S: There’s a great hop presence with aserose, pine, mild grassiness and some sweet honey backing from the malt. If I had a lawn, I would watch it grow while enjoying this beer.

T: This has a great woody/herbal character to it that doesn’t distract from the base beer. I dont know if the yeasty esters were supposed to shine through, because they don’t really, but it is still spectacular as a result.

I didn't expect a whole lot initially, but then this beer blew me away when it slapped my shit.

M: This has a nice crackly bubbliness to it that washes away clean only leaving some residual crackery notes and a huge pinecone for you to ruminate on. Extreme Mouth Makeover, your mouth is now a green house, enjoy.

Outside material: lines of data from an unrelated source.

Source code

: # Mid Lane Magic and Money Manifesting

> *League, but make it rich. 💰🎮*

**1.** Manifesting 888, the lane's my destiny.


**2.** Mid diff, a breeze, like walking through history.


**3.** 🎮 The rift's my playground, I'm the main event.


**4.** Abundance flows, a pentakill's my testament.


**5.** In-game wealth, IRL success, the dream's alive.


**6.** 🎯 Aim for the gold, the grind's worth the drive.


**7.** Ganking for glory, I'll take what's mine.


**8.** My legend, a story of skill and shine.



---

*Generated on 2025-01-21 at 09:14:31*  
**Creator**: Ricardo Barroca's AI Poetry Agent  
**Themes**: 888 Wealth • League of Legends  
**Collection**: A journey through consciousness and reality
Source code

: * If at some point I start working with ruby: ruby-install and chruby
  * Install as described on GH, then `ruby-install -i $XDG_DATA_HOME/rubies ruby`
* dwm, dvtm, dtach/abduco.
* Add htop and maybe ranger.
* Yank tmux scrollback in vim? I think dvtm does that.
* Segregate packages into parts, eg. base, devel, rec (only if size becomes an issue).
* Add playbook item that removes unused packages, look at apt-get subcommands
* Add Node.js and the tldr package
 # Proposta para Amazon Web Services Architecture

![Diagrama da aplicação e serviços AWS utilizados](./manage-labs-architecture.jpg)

D: This is incredibly drinkable and I wish I had another bottle, but oh well, mo brewin mo problems. I ain’t even mad though. The 750ml seems spot on and I don’t think this would be out of place in 6 packs. This was one of like 850 bottles so giving it unqualified praise is kinda a dick move but, seek it out I GUESS.

This beer is mature, yet light and refreshing at the same time. Adult tea party libations.

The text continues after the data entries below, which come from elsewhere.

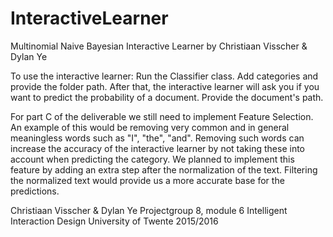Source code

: # InteractiveLearner

Multinomial Naive Bayesian Interactive Learner by Christiaan Visscher & Dylan Ye

To use the interactive learner:
Run the Classifier class.
Add categories and provide the folder path.
After that, the interactive learner will ask you if you want to predict the probability of a document.
Provide the document's path.

For part C of the deliverable we still need to implement Feature Selection. An example of this would be removing very common and in general meaningless words such as "I", "the", "and". Removing such words can increase the accuracy of the interactive learner by not taking these into account when predicting the category.
We planned to implement this feature by adding an extra step after the normalization of the text. Filtering the normalized text would provide us a more accurate base for the predictions.

Christiaan Visscher & Dylan Ye
Projectgroup 8, module 6 Intelligent Interaction Design
University of Twente 2015/2016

Narrative: The days at the Ring Pop factory were unremarkable. The ongoings of average plastic ring fabrication and the precious experience needed to craft saccharine jewels were something that lost its luster early in Waylon Winters’s terminally boring factory job. He always saw himself as more of a Pushpop sort of jeweler, or hell, he was musically inclined and Melody Pops were not entirely out of the question either. One day while performing his routine tank cleaning a case of watermelon gems spilled and he went about recollecting this precious bounty. One jewel rolled behind a corn syrup tank and, upon further reflection, he noticed a heavy door left ajar. Waylon walked with quiet reverence into this private chamber and looked in awe upon the sheer motherload of confectionary jewels adorning the chamber. It was like the Aladdin of diabetes and he looked with baited breath at a 7lbs blue raspberry Heart of the Ocean replica. “So you like what you see?” a voice boomed into the chamber and Waylon turned around to see the master jeweler, Ralph Stickery, sucking lazily upon a sticky candy broach on his shirt. “Well, you will probably want to know how all this is possible Waylon, this magic plant-” he produced a tiny bougainvellia-looking plant that was quickly budding and producing a series of candy gem buds. “It is the plants that make the sweetness and the herbs that control the craft, I trust this floral secret will remain between us.” Waylon nodded and licked a candy scepter in an unsuggestive manner.